Brassaï's original name was Gyula Halász. Quote from the Huxley-Parlour Gallery,
One of the most renowned photographers of the interwar period, Brassaï enjoyed a natural affinity with Paris, revelling in the city’s rich atmosphere and photographic potential. The artist’s photographs of Parisian street scenes would later come to epitomise the Surrealist uptake and embodiment of the flâneur.
Brassaï seemed to have a natural affinity with Paris, revelling in its rich atmosphere and photographic potential. In 1933, he published his first book, Paris De Nuit, which was met with great critical acclaim, and has proven hugely influential ever since: Bill Brandt, for example, was particularly inspired by it.
Brassaï’s best known photographs come from the 1930s, and deal with Paris’s seamier side: prostitutes, down and outs, drinkers, pimps and other inhabitants of the night, all taken in poor light, and filled with brooding atmosphere and implied narratives. Late in the decade, he added further to this repertoire by focusing on the city’s graffiti, the subject of a solo exhibition at New York’s Museum of Modern Art in 1957. However, he also photographed the more respectable sections of Paris society: its writers, artists, intellectuals, operas and ballets.
In 1935 he joined the Rapho photographic agency, and quickly became world-famous for his images of Paris, a city that seemed the centre of all things artistic during the inter-war period. He was also a prolific writer, film-maker and sculptor. huxleyparlour.com
sources - Wikipedia, Stepan (2008)
links - interview cited EyV p.85
added - 7Dec18
Victor Burgin
Victor Burgin
b: 1941 Sheffield
Burgin is quoted in the course material (EyV p. 27) when discussing the image frame, he says that composition is "a device for retarding...recognition of the frame" (Photography, Phantasy, Fiction, 1980).

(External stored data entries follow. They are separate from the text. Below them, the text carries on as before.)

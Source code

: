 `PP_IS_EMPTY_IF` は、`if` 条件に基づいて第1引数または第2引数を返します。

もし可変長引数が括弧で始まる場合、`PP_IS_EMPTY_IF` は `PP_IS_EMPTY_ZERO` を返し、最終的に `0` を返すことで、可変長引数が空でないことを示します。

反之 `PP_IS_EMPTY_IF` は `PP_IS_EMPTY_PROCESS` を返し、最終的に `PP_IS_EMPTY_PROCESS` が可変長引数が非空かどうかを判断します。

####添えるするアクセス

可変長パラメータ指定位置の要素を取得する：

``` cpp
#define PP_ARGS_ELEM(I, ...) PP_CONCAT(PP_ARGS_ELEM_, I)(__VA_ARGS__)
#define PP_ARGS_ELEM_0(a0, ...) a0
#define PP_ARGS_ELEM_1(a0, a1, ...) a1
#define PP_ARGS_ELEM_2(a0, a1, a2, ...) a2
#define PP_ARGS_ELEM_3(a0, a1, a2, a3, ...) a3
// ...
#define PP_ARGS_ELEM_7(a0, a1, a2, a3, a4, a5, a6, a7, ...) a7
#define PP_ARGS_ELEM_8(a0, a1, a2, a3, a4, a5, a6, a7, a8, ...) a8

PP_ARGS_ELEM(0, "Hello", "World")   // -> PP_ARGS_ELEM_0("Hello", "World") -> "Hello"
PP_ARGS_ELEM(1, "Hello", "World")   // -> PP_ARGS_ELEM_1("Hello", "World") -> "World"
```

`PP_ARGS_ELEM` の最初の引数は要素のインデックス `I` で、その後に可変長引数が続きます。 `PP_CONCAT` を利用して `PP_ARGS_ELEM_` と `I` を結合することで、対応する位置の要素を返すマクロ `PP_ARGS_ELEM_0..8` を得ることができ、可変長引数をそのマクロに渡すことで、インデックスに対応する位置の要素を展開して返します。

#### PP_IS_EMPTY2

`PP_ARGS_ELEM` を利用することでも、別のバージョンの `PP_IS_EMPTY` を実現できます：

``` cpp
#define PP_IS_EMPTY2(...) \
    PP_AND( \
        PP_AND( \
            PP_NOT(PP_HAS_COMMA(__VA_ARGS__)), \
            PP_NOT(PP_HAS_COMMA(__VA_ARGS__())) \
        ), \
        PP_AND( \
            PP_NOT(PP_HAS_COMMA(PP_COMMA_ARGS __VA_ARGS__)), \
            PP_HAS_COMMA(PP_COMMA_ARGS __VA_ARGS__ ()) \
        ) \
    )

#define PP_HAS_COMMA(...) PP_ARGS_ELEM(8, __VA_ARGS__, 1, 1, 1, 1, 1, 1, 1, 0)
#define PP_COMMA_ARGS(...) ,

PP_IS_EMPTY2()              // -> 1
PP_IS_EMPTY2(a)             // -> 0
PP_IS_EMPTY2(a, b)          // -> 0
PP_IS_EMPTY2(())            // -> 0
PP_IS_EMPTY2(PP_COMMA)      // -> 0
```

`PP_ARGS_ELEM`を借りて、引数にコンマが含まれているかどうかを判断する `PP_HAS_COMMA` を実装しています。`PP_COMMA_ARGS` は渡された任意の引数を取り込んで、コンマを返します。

Burgin is described by The Tate as,
an artist and a writer… Burgin first came to attention as a conceptual artist in the late 1960s and at that time was most noted for being a political photographer of the left who would fuse photographs and words in the same picture. He has worked with photography and film, calling painting "the anachronistic daubing of woven fabrics with coloured mud". His work is influenced by a variety of theorists and philosophers, most especially thinkers such as Sigmund Freud, Henri Lefebvre, Andrè Breton, Maurice Merleau-Ponty, Michel Foucault and Roland Barthes. The Tate
[23Feb23] This is one of the earliest entries on these pages, denoted by the fact that it is not dated. I was not terribly impressed by Burgin and I find most of his writing impenetrable. But, I later learned, he did create (or sort-of created) one of the cleverest photo-works there is, Photopath, 1967.
links
Nancy Burson
b: 1948
Burson features in Higgins' Why it doe not have to be in focus (2013, pp. 16-17).
She is best known for producing composite photographs of linked individuals, for example:
1950s film actresses in First Beauty Composite (featuring Bette Davis, Audrey Hepburn, Grace Kelly, Sophia Loren and Marilyn Monroe);
1980s actresses (Jane Fonda, Jacqueline Bisset, Diane Keaton, Brooke Shields and Meryl Streep) in
Second Beauty Composite;
and, brilliantly,
world political leaders weighted by the number of nuclear missiles they controlled
in Warhead I (1982), comprising 55% Reagan, 45% Brezhnev, "with hints of" Thatcher, Mitterand and Deng Xiaoping.
Burson has been added to the list of Nichers.